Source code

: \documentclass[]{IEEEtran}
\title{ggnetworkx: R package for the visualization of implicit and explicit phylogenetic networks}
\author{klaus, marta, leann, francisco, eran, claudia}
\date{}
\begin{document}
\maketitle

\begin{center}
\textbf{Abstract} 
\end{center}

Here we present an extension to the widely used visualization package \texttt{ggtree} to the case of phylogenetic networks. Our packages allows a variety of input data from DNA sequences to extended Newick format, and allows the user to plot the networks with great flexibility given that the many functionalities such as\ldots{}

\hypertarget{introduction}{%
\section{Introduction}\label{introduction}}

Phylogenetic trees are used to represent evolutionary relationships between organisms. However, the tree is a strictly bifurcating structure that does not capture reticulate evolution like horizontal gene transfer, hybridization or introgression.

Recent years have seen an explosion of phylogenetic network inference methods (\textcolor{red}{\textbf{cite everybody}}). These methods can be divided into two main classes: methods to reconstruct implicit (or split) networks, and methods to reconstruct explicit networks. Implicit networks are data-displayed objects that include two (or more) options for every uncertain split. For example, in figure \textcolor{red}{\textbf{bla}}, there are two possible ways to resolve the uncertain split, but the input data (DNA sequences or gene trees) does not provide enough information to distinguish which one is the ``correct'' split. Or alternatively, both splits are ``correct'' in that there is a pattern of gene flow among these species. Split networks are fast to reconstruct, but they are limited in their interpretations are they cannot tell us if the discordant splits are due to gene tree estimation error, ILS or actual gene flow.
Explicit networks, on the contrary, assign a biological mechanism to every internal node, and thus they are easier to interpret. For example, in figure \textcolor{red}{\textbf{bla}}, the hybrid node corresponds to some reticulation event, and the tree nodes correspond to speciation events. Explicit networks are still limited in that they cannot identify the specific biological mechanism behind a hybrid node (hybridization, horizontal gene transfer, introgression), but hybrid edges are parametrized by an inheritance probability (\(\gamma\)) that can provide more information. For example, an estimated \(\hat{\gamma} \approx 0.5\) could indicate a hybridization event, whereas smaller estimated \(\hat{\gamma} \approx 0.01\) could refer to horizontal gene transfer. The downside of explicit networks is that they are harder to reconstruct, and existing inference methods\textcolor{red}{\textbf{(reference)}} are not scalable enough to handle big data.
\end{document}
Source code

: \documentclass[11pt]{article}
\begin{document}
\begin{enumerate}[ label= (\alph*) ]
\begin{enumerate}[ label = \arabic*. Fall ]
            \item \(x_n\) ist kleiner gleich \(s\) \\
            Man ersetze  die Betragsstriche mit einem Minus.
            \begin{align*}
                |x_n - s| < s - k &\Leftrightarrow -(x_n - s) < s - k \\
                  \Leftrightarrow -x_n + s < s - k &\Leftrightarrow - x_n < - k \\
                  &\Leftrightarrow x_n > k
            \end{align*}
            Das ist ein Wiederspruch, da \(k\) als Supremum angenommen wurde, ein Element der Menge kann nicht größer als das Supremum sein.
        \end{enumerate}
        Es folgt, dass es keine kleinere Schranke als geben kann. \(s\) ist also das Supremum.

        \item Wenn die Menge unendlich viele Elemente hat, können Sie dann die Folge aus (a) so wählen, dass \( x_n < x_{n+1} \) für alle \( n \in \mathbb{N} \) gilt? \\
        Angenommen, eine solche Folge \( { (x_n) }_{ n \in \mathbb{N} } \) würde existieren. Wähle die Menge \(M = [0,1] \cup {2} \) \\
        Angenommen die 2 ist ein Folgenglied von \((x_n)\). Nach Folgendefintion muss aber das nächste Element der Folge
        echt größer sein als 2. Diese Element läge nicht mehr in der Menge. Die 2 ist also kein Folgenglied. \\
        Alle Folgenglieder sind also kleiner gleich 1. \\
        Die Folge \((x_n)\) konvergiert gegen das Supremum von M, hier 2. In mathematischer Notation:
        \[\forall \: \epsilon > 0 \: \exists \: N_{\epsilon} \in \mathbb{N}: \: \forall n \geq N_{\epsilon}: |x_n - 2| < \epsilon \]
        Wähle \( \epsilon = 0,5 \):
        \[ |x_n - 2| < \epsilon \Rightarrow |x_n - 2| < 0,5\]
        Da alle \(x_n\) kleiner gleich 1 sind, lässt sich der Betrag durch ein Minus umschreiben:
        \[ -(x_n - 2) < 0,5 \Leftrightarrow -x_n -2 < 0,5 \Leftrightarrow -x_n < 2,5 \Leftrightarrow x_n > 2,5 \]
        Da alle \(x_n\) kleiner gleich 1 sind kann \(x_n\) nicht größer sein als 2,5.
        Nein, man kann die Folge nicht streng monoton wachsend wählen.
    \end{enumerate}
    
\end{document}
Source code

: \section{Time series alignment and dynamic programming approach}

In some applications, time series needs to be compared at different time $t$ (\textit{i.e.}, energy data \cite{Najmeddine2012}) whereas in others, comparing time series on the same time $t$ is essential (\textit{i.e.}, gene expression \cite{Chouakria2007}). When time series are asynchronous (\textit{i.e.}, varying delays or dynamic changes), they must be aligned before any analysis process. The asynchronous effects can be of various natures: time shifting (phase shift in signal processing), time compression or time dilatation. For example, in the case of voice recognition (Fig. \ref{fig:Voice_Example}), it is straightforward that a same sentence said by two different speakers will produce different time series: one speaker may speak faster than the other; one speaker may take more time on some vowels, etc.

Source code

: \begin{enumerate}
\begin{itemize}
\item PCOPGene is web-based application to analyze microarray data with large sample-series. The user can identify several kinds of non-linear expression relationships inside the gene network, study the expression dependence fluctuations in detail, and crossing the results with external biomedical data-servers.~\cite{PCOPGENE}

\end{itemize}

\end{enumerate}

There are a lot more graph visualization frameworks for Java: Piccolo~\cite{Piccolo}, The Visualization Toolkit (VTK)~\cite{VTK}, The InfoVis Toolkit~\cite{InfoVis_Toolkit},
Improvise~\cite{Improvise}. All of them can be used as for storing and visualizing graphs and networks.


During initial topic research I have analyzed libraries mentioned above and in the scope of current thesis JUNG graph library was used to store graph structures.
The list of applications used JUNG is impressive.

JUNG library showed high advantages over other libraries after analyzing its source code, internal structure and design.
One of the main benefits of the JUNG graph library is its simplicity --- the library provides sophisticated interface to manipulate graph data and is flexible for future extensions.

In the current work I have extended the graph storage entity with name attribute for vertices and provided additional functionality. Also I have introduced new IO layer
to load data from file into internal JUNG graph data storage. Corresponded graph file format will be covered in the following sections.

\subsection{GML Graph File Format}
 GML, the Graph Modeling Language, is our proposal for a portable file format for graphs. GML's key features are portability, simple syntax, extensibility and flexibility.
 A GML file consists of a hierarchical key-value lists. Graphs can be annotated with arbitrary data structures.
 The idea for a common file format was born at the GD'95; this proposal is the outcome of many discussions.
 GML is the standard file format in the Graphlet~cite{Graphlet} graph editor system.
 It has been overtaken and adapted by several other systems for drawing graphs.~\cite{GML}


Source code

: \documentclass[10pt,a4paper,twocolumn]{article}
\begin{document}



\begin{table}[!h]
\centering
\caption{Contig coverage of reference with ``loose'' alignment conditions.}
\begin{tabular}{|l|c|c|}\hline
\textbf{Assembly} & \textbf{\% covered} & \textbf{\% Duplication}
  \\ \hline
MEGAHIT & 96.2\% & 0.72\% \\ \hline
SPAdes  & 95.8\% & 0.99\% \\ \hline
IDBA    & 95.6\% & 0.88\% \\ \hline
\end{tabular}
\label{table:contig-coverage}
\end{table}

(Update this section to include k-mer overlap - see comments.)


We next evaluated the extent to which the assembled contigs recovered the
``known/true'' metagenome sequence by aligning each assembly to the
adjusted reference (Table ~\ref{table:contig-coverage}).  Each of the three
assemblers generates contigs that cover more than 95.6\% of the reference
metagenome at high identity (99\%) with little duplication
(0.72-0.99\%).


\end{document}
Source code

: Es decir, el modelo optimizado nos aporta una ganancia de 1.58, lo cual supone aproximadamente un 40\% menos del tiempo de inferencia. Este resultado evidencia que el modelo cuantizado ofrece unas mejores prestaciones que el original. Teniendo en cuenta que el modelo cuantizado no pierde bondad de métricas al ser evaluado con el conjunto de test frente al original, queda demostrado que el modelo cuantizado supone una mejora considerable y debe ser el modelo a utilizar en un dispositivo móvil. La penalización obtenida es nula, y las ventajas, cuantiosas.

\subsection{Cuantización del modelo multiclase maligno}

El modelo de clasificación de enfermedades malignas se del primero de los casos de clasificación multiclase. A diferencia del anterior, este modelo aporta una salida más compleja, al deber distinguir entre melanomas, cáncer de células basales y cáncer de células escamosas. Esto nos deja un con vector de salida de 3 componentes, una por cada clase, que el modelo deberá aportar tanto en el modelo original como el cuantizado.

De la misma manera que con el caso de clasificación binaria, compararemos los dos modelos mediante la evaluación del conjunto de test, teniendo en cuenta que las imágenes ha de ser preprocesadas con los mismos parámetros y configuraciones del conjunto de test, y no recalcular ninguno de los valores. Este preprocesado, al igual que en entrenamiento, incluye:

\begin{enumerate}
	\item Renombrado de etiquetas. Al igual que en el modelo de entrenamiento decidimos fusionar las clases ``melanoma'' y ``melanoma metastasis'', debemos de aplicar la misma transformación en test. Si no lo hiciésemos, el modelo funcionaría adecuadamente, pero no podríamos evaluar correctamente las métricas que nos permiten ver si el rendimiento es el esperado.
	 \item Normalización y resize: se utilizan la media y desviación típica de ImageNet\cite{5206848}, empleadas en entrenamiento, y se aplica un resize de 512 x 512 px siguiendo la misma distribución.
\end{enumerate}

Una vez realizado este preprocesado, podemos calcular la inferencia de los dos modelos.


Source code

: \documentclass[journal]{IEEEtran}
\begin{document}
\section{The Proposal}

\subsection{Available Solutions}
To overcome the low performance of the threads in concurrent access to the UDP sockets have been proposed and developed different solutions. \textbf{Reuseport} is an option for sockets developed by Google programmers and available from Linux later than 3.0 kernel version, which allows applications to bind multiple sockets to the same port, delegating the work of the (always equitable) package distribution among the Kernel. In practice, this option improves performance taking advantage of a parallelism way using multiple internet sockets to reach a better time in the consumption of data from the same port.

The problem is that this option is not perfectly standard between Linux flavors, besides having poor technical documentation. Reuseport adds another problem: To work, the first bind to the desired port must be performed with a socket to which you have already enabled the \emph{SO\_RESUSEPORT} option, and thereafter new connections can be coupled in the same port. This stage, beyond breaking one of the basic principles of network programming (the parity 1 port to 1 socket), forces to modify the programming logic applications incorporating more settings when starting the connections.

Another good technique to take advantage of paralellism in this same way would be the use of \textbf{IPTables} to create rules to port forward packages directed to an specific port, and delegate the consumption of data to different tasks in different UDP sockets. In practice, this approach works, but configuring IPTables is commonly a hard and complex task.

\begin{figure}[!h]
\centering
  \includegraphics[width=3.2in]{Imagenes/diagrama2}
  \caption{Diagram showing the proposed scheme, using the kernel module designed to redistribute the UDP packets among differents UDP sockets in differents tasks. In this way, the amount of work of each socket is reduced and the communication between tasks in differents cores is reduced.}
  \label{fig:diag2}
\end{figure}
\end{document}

:::

Exercise directions:
Set out every line from the material that contains the string "alignment".

Output for this task:
: \section{Time series alignment and dynamic programming approach}
\caption{Contig coverage of reference with ``loose'' alignment conditions.}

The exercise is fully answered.